In the meantime, I’ve had some time to refine my theory, in order to be as wrong as is humanly possible!

  • It’s going to be emotion and stress that helps the bleeding happen between timelines. Juliet knew that she was going to die, which helped her rip right through it just before she did.
  • I think that the fact that Jin was in 1997, but Sun was in 2007 when the bomb went off bodes bad things for their relationship. A harbinger of this is the fact that they’ve already been physically separated in the Sideways ‘verse, but more importantly, I think that they are going to reunite in 2007, only to be torn apart as Jin experiences the two timelines, but Sun doesn’t.
  • For Sideways Jack, it’s going to come full force when the Red Sox win the 2004 World Series, an event that he totally missed while on the Island. It will invoke such an emotional response, he’ll almost collaspse from the shock and realization.
  • Sideways Sawyer is going to use his understanding of the two timelines to look up Juliet in the Sideways ‘verse. But he’s going to keep it to himself, and quite possibly belittle Jack and Kate (not to mention Hugo, Sayid, Jin) as they bring it up.
  • Hugo will assume that the two timelines is some form of his madness, but will fully embrace it in the same way he embraced his conversations with dead people
  • Speaking of conversations with dead people, I’ve been going back and forth about Miles. He’s the only person left from 1977 who wasn’t an 815 survivor. Still, if he was sent to 2007, it means that he will experience the two timelines.
  • But not Sayid. He died. And if non-zombie Sayid really is infected/possessed by something/someone, this will keep him from experiencing the parallel timelines

So that’s what I’ve got now. I’ll follow up as the season progress up until the moment my theory is obviously either proven or — more likely — disproven.

What do you think?

3 Responses to “The Key to Season 6 of LOST, Part 2”

  1. Haze says:

    I think that there will only be an exchange of consciousness between realities only when there is an extreme event, i.e. death or the next series of magical island nonsense, and it won’t be trivial things like World Series events (which is around 40 days away anyway).
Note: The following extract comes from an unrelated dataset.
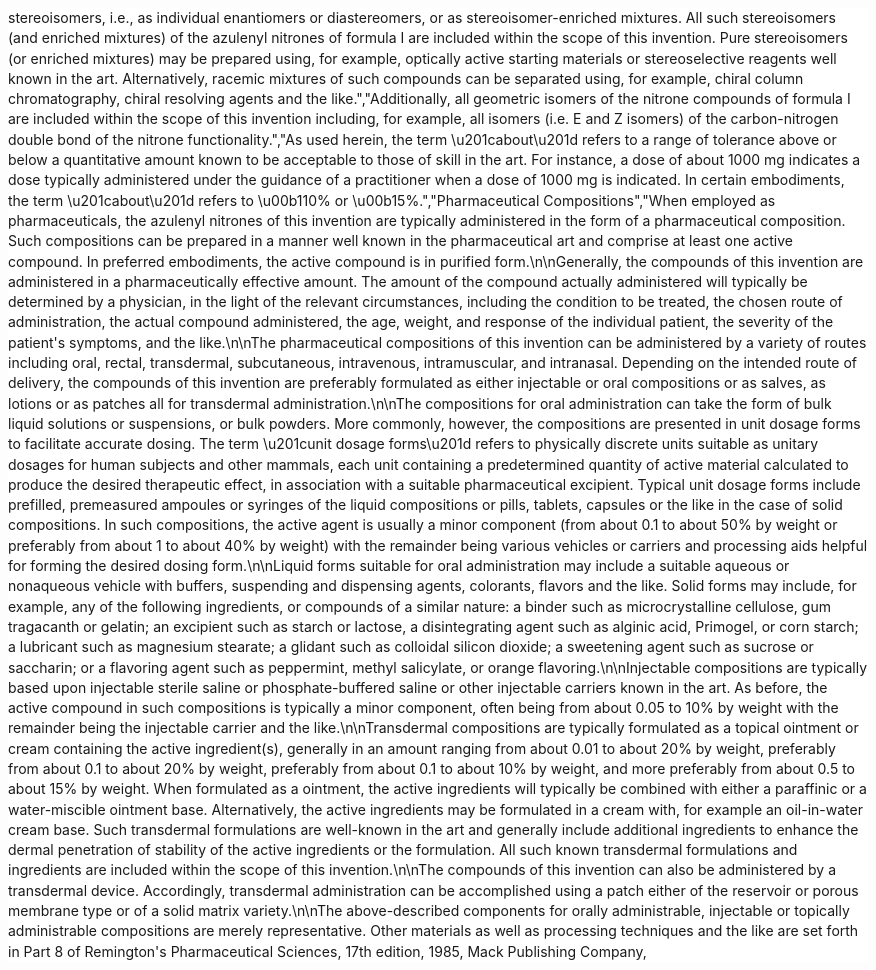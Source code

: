 stereoisomers, i.e., as individual enantiomers or diastereomers, or as stereoisomer-enriched mixtures. All such stereoisomers (and enriched mixtures) of the azulenyl nitrones of formula I are included within the scope of this invention. Pure stereoisomers (or enriched mixtures) may be prepared using, for example, optically active starting materials or stereoselective reagents well known in the art. Alternatively, racemic mixtures of such compounds can be separated using, for example, chiral column chromatography, chiral resolving agents and the like.","Additionally, all geometric isomers of the nitrone compounds of formula I are included within the scope of this invention including, for example, all isomers (i.e. E and Z isomers) of the carbon-nitrogen double bond of the nitrone functionality.","As used herein, the term \u201cabout\u201d refers to a range of tolerance above or below a quantitative amount known to be acceptable to those of skill in the art. For instance, a dose of about 1000 mg indicates a dose typically administered under the guidance of a practitioner when a dose of 1000 mg is indicated. In certain embodiments, the term \u201cabout\u201d refers to \u00b110% or \u00b15%.","Pharmaceutical Compositions","When employed as pharmaceuticals, the azulenyl nitrones of this invention are typically administered in the form of a pharmaceutical composition. Such compositions can be prepared in a manner well known in the pharmaceutical art and comprise at least one active compound. In preferred embodiments, the active compound is in purified form.\n\nGenerally, the compounds of this invention are administered in a pharmaceutically effective amount. The amount of the compound actually administered will typically be determined by a physician, in the light of the relevant circumstances, including the condition to be treated, the chosen route of administration, the actual compound administered, the age, weight, and response of the individual patient, the severity of the patient's symptoms, and the like.\n\nThe pharmaceutical compositions of this invention can be administered by a variety of routes including oral, rectal, transdermal, subcutaneous, intravenous, intramuscular, and intranasal. Depending on the intended route of delivery, the compounds of this invention are preferably formulated as either injectable or oral compositions or as salves, as lotions or as patches all for transdermal administration.\n\nThe compositions for oral administration can take the form of bulk liquid solutions or suspensions, or bulk powders. More commonly, however, the compositions are presented in unit dosage forms to facilitate accurate dosing. The term \u201cunit dosage forms\u201d refers to physically discrete units suitable as unitary dosages for human subjects and other mammals, each unit containing a predetermined quantity of active material calculated to produce the desired therapeutic effect, in association with a suitable pharmaceutical excipient. Typical unit dosage forms include prefilled, premeasured ampoules or syringes of the liquid compositions or pills, tablets, capsules or the like in the case of solid compositions. In such compositions, the active agent is usually a minor component (from about 0.1 to about 50% by weight or preferably from about 1 to about 40% by weight) with the remainder being various vehicles or carriers and processing aids helpful for forming the desired dosing form.\n\nLiquid forms suitable for oral administration may include a suitable aqueous or nonaqueous vehicle with buffers, suspending and dispensing agents, colorants, flavors and the like. Solid forms may include, for example, any of the following ingredients, or compounds of a similar nature: a binder such as microcrystalline cellulose, gum tragacanth or gelatin; an excipient such as starch or lactose, a disintegrating agent such as alginic acid, Primogel, or corn starch; a lubricant such as magnesium stearate; a glidant such as colloidal silicon dioxide; a sweetening agent such as sucrose or saccharin; or a flavoring agent such as peppermint, methyl salicylate, or orange flavoring.\n\nInjectable compositions are typically based upon injectable sterile saline or phosphate-buffered saline or other injectable carriers known in the art. As before, the active compound in such compositions is typically a minor component, often being from about 0.05 to 10% by weight with the remainder being the injectable carrier and the like.\n\nTransdermal compositions are typically formulated as a topical ointment or cream containing the active ingredient(s), generally in an amount ranging from about 0.01 to about 20% by weight, preferably from about 0.1 to about 20% by weight, preferably from about 0.1 to about 10% by weight, and more preferably from about 0.5 to about 15% by weight. When formulated as a ointment, the active ingredients will typically be combined with either a paraffinic or a water-miscible ointment base. Alternatively, the active ingredients may be formulated in a cream with, for example an oil-in-water cream base. Such transdermal formulations are well-known in the art and generally include additional ingredients to enhance the dermal penetration of stability of the active ingredients or the formulation. All such known transdermal formulations and ingredients are included within the scope of this invention.\n\nThe compounds of this invention can also be administered by a transdermal device. Accordingly, transdermal administration can be accomplished using a patch either of the reservoir or porous membrane type or of a solid matrix variety.\n\nThe above-described components for orally administrable, injectable or topically administrable compositions are merely representative. Other materials as well as processing techniques and the like are set forth in Part 8 of Remington's Pharmaceutical Sciences, 17th edition, 1985, Mack Publishing Company,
Until that happens we’ll just see them run into each other with knowing glances of mutual deja vu.

    We’ve only seen consciousness shifts in the most extreme situations, entering the island on the wrong bearing (which still only affected some people), Desmond’s exposure to the electromagnetic explosion, Faraday’s time machine experiments, and prolonged exposure to time travel flashes.

    But I think that if this is the first “sideways” timeline that’s ever been created it would make sense that if one’s consciousness began to drift about previously, it would have nowhere to go other than traveling through time within the same reality (Seasons 1-5). Now it can drift between entire worlds, which might be much more stable.
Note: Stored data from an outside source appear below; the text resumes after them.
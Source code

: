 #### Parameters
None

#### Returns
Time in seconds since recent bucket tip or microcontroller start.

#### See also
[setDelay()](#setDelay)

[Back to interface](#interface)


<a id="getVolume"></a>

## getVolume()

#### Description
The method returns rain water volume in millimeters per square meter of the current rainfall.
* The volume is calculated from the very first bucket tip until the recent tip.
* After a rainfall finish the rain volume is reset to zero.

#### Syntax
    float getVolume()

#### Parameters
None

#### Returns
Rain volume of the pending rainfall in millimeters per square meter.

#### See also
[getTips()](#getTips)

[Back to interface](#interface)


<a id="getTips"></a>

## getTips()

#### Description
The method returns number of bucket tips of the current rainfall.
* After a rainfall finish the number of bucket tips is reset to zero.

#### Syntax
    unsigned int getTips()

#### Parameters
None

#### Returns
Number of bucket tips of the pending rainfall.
    I think the travel of the consciousness through time throughout the series was just a big setup so we can believe that one or more of the characters will eventually be transplanted between realities with a full memory of what happened on the island, so it wasn’t all for nothing.

    p.s. I got linked from av club so I commented on your part 1 before I saw this

  2. Jim Connelly says:


    I am a San Francisco Giants fan, and they’ve never won the World Series in my lifetime. So trust me when I tell you that if they ever did win, I wouldn’t consider it “trivial,” but rather a HUGE emotional event, as all of those years of disappointment (especially 2002) would be just wiped away.

    That said, I know what you mean by “trivial” vs. an “extreme” event. But I still disagree: I think that the nuclear blast either created — or opened the window — to the Sideways ‘verse, and I think that an extreme emotional personal event is the key for a person to seeing through that window.

    In the case of Jack, the combination of the Series win coming on the heels of his father’s death and the fact that 2007 Jack missed the victory while crashed on the Island is going to be all he needs!